**Assignment:**
Every line of the data that includes "Hemlig" should be copied out.

**Provided records:**

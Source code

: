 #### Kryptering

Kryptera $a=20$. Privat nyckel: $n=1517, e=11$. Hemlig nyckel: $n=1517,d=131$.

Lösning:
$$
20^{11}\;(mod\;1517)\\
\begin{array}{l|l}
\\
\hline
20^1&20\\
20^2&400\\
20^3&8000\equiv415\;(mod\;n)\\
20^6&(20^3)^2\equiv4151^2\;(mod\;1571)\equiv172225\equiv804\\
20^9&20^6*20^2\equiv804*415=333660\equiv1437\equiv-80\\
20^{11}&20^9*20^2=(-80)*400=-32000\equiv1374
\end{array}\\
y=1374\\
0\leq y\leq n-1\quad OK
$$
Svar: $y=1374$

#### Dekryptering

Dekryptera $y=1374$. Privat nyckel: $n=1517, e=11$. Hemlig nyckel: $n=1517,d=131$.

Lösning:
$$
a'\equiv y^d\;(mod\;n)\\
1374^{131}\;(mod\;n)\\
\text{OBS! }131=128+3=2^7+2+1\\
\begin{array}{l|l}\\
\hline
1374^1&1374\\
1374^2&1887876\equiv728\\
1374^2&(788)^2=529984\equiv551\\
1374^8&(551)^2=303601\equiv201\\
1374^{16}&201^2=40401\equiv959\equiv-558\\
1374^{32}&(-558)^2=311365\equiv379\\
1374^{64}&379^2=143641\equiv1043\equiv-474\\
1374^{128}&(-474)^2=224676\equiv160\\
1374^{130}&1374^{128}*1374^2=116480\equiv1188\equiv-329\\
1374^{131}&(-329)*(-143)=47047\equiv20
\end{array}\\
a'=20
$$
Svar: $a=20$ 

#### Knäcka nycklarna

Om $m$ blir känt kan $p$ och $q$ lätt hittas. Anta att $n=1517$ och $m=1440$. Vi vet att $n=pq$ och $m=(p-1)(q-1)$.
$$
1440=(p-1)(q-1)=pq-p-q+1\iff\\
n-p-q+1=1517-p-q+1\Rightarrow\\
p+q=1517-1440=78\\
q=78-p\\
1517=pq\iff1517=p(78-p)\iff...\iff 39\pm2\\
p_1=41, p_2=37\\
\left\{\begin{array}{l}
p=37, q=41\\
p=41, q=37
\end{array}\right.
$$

**Your solution:**
Kryptera $a=20$. Privat nyckel: $n=1517, e=11$. Hemlig nyckel: $n=1517,d=131$.
Dekryptera $y=1374$. Privat nyckel: $n=1517, e=11$. Hemlig nyckel: $n=1517,d=131$.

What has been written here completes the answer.